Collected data
......

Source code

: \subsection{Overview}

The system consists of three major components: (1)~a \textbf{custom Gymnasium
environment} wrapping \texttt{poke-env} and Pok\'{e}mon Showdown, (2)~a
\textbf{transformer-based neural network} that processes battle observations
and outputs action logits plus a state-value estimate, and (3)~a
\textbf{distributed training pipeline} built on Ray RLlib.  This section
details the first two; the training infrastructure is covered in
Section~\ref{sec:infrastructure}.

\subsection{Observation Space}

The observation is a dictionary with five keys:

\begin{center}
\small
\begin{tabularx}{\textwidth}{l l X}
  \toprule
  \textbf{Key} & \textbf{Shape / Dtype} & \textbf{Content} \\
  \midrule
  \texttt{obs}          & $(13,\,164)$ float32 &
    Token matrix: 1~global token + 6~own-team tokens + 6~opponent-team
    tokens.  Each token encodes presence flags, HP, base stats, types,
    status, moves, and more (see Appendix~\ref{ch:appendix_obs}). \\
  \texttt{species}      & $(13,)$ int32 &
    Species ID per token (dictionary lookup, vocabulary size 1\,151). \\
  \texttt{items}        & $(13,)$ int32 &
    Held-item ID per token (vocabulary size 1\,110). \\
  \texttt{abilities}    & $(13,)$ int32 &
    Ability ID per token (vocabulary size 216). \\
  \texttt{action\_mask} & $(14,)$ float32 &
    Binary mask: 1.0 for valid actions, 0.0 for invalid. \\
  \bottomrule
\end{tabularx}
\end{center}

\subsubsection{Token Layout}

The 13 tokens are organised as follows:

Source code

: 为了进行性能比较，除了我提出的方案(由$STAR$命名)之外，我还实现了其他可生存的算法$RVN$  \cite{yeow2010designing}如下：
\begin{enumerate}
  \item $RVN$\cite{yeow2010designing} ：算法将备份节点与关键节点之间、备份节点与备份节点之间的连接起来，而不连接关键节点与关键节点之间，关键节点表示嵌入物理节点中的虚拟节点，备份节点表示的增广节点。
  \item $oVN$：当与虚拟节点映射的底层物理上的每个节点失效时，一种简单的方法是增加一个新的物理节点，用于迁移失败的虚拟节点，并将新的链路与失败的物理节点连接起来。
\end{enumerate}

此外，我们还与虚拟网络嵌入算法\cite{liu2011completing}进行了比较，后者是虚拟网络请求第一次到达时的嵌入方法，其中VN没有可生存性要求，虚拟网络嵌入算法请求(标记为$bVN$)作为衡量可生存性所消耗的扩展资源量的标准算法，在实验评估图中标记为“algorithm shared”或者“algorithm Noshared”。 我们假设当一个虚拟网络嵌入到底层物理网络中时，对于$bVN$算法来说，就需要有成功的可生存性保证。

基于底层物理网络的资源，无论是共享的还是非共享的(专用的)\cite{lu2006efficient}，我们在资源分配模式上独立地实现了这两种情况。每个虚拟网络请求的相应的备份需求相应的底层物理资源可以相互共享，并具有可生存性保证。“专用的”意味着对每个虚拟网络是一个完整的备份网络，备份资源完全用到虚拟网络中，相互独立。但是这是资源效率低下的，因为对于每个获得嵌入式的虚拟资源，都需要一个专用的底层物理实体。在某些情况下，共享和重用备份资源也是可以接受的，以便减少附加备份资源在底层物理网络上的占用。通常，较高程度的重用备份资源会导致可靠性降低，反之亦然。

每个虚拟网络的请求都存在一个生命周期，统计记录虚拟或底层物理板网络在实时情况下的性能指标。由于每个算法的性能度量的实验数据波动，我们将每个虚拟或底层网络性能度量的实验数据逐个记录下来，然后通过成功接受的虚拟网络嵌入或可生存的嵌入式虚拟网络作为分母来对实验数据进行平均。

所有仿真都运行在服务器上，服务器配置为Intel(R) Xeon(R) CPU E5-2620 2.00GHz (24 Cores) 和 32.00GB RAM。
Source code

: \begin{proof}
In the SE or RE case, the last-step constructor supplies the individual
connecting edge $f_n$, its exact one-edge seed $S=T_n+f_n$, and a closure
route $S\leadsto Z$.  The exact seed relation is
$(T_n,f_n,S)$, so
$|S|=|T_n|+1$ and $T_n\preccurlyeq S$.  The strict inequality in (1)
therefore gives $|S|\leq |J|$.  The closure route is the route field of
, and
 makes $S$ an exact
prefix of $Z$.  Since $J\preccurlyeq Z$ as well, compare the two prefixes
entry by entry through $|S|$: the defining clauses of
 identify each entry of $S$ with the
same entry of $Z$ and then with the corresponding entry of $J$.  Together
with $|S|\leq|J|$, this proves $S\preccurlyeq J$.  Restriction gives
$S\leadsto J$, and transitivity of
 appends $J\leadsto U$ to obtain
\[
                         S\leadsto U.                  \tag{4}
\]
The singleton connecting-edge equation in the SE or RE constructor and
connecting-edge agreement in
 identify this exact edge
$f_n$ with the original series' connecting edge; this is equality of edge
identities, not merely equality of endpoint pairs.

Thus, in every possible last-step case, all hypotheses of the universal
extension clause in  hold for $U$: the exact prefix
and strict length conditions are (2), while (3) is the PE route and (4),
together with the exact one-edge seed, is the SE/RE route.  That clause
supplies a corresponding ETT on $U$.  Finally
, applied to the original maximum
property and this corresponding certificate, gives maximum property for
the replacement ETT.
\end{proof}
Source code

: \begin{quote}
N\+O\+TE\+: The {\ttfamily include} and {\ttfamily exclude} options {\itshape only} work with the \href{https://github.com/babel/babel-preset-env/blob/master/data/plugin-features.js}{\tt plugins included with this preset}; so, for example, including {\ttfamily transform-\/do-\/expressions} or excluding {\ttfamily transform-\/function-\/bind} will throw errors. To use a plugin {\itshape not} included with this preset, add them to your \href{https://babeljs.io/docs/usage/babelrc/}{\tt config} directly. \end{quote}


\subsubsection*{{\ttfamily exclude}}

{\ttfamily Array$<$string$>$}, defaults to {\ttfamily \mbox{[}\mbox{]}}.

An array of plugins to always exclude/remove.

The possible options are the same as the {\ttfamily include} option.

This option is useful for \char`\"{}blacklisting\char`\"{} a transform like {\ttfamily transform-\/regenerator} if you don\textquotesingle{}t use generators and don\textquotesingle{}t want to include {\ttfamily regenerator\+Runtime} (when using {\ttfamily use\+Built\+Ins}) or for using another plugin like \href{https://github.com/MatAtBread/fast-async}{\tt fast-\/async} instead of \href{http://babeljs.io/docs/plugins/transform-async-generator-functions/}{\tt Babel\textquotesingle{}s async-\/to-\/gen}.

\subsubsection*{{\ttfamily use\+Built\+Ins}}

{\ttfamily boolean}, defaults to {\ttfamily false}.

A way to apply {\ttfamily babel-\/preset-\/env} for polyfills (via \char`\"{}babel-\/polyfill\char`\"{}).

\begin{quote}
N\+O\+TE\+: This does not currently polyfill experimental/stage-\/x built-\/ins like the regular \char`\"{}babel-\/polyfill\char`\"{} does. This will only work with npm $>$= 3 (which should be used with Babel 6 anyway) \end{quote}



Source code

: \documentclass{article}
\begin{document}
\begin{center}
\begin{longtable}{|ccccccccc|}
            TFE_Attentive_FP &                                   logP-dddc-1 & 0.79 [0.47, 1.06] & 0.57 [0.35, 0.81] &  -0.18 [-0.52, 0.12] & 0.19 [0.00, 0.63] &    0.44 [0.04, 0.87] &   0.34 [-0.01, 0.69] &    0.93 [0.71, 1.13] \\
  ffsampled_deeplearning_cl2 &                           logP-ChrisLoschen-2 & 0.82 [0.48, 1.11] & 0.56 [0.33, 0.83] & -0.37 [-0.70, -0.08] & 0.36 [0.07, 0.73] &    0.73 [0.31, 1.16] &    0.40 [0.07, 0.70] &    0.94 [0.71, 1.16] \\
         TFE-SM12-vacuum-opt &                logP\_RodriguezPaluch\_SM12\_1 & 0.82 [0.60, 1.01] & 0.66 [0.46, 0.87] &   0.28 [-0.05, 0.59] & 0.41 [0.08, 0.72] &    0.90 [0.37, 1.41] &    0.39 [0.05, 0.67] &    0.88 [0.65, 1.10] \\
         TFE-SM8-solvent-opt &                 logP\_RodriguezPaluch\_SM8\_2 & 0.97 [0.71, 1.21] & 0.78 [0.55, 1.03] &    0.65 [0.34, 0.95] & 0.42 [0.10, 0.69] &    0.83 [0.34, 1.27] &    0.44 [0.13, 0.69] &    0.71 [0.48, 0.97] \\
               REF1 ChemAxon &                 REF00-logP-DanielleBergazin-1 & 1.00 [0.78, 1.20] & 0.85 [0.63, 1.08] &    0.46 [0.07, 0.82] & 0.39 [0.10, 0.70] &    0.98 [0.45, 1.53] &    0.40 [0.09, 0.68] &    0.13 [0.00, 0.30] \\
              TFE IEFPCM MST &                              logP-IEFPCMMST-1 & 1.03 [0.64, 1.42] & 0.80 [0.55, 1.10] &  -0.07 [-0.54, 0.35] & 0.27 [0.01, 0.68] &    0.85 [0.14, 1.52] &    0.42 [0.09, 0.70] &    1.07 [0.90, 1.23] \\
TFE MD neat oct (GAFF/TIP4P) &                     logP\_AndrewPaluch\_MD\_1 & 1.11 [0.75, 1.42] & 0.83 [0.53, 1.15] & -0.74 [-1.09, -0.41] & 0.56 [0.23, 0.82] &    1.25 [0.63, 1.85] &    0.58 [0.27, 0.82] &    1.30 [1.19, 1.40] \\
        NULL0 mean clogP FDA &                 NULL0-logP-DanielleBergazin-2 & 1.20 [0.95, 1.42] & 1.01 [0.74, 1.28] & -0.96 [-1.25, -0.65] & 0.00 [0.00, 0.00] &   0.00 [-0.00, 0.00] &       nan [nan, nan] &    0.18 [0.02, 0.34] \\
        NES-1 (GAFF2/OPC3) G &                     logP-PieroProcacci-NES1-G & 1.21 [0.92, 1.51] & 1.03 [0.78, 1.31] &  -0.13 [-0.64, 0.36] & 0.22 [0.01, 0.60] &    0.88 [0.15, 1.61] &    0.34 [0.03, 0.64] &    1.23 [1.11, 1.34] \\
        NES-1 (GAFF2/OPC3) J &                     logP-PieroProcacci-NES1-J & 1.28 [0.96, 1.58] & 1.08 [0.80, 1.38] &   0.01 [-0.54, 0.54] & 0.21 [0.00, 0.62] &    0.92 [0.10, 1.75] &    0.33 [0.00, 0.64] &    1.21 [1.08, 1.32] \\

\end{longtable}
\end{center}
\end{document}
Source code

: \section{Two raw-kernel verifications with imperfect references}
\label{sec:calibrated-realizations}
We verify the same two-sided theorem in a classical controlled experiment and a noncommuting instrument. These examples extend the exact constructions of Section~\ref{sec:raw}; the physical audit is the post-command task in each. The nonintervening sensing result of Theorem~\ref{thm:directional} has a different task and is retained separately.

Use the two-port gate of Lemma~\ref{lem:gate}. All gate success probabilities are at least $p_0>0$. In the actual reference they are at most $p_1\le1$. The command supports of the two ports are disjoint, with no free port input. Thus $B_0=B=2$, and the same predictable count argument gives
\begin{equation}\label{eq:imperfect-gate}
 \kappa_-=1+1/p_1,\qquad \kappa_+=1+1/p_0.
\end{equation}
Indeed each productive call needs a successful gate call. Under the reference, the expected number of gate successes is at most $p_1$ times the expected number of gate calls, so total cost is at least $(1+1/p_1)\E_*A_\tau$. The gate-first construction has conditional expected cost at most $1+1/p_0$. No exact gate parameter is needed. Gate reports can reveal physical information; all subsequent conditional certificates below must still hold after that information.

......

■ **What you have to do**:
Begin at the first line of the entries above and copy every line exactly, ending with the line that contains "Ability ID per".

■ **Exercise response**:
Source code

: \subsection{Overview}

The system consists of three major components: (1)~a \textbf{custom Gymnasium
environment} wrapping \texttt{poke-env} and Pok\'{e}mon Showdown, (2)~a
\textbf{transformer-based neural network} that processes battle observations
and outputs action logits plus a state-value estimate, and (3)~a
\textbf{distributed training pipeline} built on Ray RLlib.  This section
details the first two; the training infrastructure is covered in
Section~\ref{sec:infrastructure}.

\subsection{Observation Space}

The observation is a dictionary with five keys:

\begin{center}
\small
\begin{tabularx}{\textwidth}{l l X}
  \toprule
  \textbf{Key} & \textbf{Shape / Dtype} & \textbf{Content} \\
  \midrule
  \texttt{obs}          & $(13,\,164)$ float32 &
    Token matrix: 1~global token + 6~own-team tokens + 6~opponent-team
    tokens.  Each token encodes presence flags, HP, base stats, types,
    status, moves, and more (see Appendix~\ref{ch:appendix_obs}). \\
  \texttt{species}      & $(13,)$ int32 &
    Species ID per token (dictionary lookup, vocabulary size 1\,151). \\
  \texttt{items}        & $(13,)$ int32 &
    Held-item ID per token (vocabulary size 1\,110). \\
  \texttt{abilities}    & $(13,)$ int32 &
    Ability ID per token (vocabulary size 216). \\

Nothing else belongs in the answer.